BEGIN

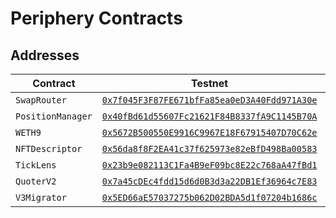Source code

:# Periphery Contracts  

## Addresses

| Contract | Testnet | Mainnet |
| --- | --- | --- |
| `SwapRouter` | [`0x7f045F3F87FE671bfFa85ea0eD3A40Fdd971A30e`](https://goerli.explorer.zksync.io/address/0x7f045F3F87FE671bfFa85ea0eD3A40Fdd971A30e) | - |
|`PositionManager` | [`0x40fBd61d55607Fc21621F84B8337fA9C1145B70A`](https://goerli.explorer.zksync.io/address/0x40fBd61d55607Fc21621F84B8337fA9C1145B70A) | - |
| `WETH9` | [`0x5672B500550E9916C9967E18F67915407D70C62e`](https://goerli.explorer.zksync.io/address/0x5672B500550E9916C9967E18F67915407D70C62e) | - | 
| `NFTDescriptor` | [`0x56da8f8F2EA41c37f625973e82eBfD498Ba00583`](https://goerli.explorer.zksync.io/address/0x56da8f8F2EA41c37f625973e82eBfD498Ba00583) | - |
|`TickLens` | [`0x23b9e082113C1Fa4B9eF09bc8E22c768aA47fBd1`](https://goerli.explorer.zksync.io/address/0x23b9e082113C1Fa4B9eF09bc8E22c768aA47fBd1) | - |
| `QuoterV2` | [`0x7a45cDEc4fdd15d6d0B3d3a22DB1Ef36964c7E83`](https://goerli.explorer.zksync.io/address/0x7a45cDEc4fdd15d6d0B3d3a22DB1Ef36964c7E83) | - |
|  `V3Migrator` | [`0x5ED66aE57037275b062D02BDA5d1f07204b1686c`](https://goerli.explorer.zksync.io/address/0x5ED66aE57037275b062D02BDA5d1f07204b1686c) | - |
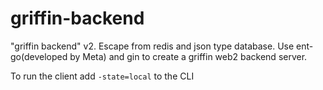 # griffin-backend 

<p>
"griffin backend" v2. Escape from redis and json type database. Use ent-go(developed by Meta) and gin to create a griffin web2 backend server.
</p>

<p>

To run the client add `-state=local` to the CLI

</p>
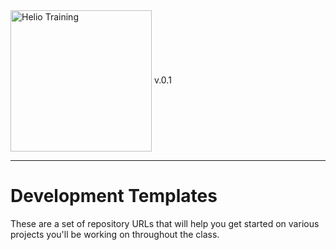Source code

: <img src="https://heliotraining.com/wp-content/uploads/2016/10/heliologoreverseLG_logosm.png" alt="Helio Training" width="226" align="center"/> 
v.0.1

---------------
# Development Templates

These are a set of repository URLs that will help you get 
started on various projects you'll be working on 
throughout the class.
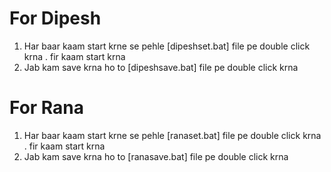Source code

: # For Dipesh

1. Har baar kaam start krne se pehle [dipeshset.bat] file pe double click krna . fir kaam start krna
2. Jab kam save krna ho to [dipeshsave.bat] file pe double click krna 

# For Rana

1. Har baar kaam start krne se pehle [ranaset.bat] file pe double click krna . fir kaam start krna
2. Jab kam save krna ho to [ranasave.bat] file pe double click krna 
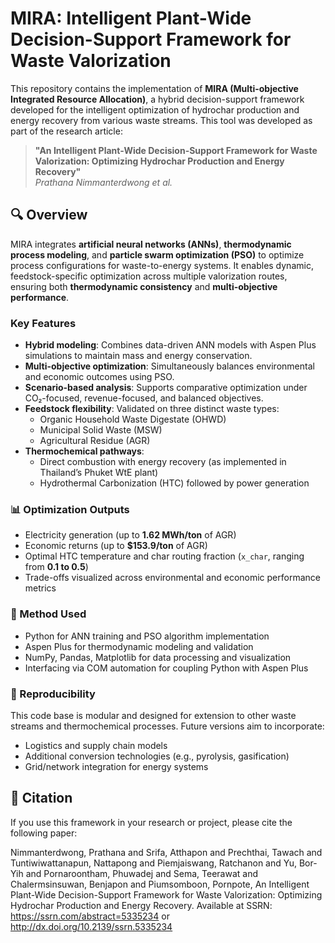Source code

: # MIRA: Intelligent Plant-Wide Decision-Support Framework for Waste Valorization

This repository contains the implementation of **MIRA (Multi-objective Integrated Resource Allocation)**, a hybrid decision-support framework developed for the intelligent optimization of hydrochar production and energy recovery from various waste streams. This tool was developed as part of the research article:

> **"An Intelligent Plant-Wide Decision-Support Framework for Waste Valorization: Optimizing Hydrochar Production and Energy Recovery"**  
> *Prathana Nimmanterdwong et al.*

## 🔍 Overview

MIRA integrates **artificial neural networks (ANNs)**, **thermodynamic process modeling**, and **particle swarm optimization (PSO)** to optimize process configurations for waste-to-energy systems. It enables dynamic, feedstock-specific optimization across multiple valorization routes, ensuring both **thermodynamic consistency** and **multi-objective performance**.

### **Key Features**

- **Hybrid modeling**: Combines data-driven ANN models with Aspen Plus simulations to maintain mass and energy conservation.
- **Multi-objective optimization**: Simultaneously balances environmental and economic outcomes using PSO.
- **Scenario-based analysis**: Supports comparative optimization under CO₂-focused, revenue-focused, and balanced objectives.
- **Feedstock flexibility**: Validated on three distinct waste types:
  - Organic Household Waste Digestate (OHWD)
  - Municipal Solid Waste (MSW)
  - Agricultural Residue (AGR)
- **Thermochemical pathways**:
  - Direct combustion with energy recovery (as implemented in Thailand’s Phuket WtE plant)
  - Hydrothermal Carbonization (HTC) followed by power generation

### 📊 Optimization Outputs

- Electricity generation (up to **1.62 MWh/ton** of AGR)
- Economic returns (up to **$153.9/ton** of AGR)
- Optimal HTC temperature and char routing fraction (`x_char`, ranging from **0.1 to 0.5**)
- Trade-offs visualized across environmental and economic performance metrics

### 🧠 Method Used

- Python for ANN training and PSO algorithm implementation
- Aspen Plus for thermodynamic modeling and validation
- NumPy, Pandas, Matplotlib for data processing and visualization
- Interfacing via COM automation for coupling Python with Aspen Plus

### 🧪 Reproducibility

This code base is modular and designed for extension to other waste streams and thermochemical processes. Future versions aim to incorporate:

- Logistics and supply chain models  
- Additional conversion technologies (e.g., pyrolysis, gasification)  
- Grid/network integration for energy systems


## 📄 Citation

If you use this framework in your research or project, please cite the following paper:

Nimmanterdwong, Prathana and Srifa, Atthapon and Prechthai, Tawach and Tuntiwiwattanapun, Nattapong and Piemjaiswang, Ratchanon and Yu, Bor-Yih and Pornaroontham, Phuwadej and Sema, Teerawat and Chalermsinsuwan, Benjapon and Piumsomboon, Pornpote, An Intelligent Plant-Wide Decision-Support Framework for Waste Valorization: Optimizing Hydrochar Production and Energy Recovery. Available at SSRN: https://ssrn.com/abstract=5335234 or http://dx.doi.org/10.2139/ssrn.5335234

END

- [TASK REQUIREMENTS] The reply should hold only the lines of the listing above starting at the line containing "- Additional conversion" and ending at the line containing "If you use this", exactly as written.

- [PROBLEM SOLUTION]
- Additional conversion technologies (e.g., pyrolysis, gasification)  
- Grid/network integration for energy systems


## 📄 Citation

If you use this framework in your research or project, please cite the following paper:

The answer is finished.